**INFORMATION GIVEN:**
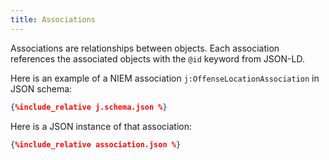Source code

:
 ```yaml
---
title: Associations
---
```

Associations are relationships between objects.
Each association references the associated objects with the `@id` keyword from JSON-LD.

Here is an example of a NIEM association `j:OffenseLocationAssociation` in JSON schema:

```json
{%include_relative j.schema.json %}
```

Here is a JSON instance of that association:

```json
{%include_relative association.json %}
```

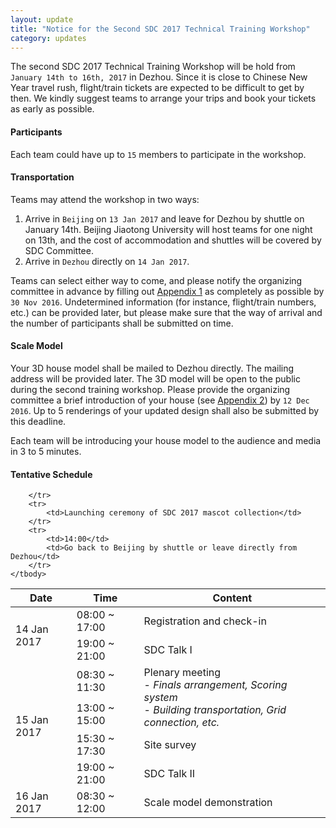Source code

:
 ```yaml
---
layout: update
title: "Notice for the Second SDC 2017 Technical Training Workshop"
category: updates
---
```


The second SDC 2017 Technical Training Workshop will be hold from `January 14th to 16th, 2017` in Dezhou. Since it is close to Chinese New Year travel rush, flight/train tickets are expected to be difficult to get by then. We kindly suggest teams to arrange your trips and book your tickets as early as possible.

#### Participants

Each team could have up to `15` members to participate in the workshop.

#### Transportation

Teams may attend the workshop in two ways:

1. Arrive in `Beijing` on `13 Jan 2017` and leave for Dezhou by shuttle on January 14th. Beijing Jiaotong University will host teams for one night on 13th, and the cost of accommodation and shuttles will be covered by SDC Committee.
2. Arrive in `Dezhou` directly on `14 Jan 2017`.

Teams can select either way to come, and please notify the organizing committee in advance by filling out <a href="{{ site.baseurl }}/assets/doc/2016-11-07-appendix-1.xlsx" target="_blank">Appendix 1</a> as completely as possible by `30 Nov 2016`. Undetermined information (for instance, flight/train numbers, etc.) can be provided later, but please make sure that the way of arrival and the number of participants shall be submitted on time.

#### Scale Model

Your 3D house model shall be mailed to Dezhou directly. The mailing address will be provided later. The 3D model will be open to the public during the second training workshop. Please provide the organizing committee a brief introduction of your house (see <a href="{{ site.baseurl }}/assets/doc/2016-11-07-appendix-2.docx" target="_blank">Appendix 2</a>) by `12 Dec 2016`. Up to 5 renderings of your updated design shall also be submitted by this deadline.

Each team will be introducing your house model to the audience and media in 3 to 5 minutes.

#### Tentative Schedule

<table class="table table-bordered">
	<thead>
		<tr>
			<th>Date</th>
			<th>Time</th>
			<th>Content</th>
		</tr>
	</thead>
	<tbody>
		<tr>
			<td rowspan="2">14 Jan 2017</td>
			<td>08:00 ~ 17:00</td>
			<td>Registration and check-in</td>
		</tr>
		<tr>
			<td>19:00 ~ 21:00</td>
			<td>SDC Talk I</td>
		</tr>
		<tr>
			<td rowspan="4">15 Jan 2017</td>
			<td>08:30 ~ 11:30</td>
			<td rowspan="2">Plenary meeting<br>
				- <i>Finals arrangement, Scoring system</i><br>
				- <i>Building transportation, Grid connection, etc.</i></td>
		</tr>
		<tr>
			<td>13:00 ~ 15:00</td>
		</tr>
		<tr>
			<td>15:30 ~ 17:30</td>
			<td>Site survey</td>
		</tr>
		<tr>
			<td>19:00 ~ 21:00</td>
			<td>SDC Talk II</td>
		</tr>
		<tr>
			<td rowspan="3">16 Jan 2017</td>
			<td rowspan="2">08:30 ~ 12:00</td>
			<td>Scale model demonstration</td>
			
		</tr>
		<tr>
			<td>Launching ceremony of SDC 2017 mascot collection</td>
		</tr>
		<tr>
			<td>14:00</td>
			<td>Go back to Beijing by shuttle or leave directly from Dezhou</td>
		</tr>
	</tbody>
</table>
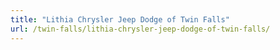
 ```yaml
---
title: "Lithia Chrysler Jeep Dodge of Twin Falls"
url: /twin-falls/lithia-chrysler-jeep-dodge-of-twin-falls/
---
```

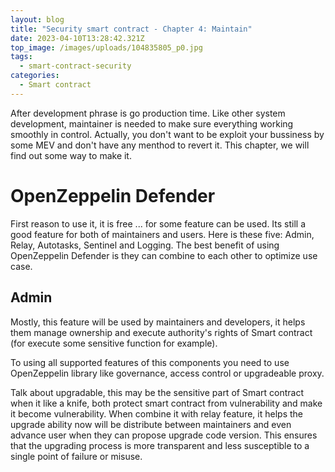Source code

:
 ```yaml
---
layout: blog
title: "Security smart contract - Chapter 4: Maintain"
date: 2023-04-10T13:28:42.321Z
top_image: /images/uploads/104835805_p0.jpg
tags:
  - smart-contract-security
categories:
  - Smart contract
---
```

After development phrase is go production time. Like other system development, maintainer is needed to make sure everything working smoothly in control. Actually, you don't want to be exploit your bussiness by some MEV and don't have any menthod to revert it. This chapter, we will find out some way to make it.

<!-- more -->

# OpenZeppelin Defender

First reason to use it, it is free ... for some feature can be used. Its still a good feature for both of maintainers and users. Here is these five: Admin, Relay, Autotasks, Sentinel and Logging. The best benefit of using OpenZeppelin Defender is they can combine to each other to optimize use case.

## Admin

Mostly, this feature will be used by maintainers and developers, it helps them manage ownership and execute authority's rights of Smart contract (for execute some sensitive function for example).

To using all supported features of this components you need to use OpenZeppelin library like governance, access control or upgradeable proxy.

Talk about upgradable, this may be the sensitive part of Smart contract when it like a knife, both protect smart contract from vulnerability and make it become vulnerability. When combine it with relay feature, it helps the upgrade ability now will be distribute between maintainers and even advance user when they can propose upgrade code version. This ensures that the upgrading process is more transparent and less susceptible to a single point of failure or misuse.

**WHAT YOU SHOULD DO:** Wherever the string "example" turns up in the material, copy the whole line.

**ANSWER SPACE:**
Here is an example of a NIEM association `j:OffenseLocationAssociation` in JSON schema:
Mostly, this feature will be used by maintainers and developers, it helps them manage ownership and execute authority's rights of Smart contract (for execute some sensitive function for example).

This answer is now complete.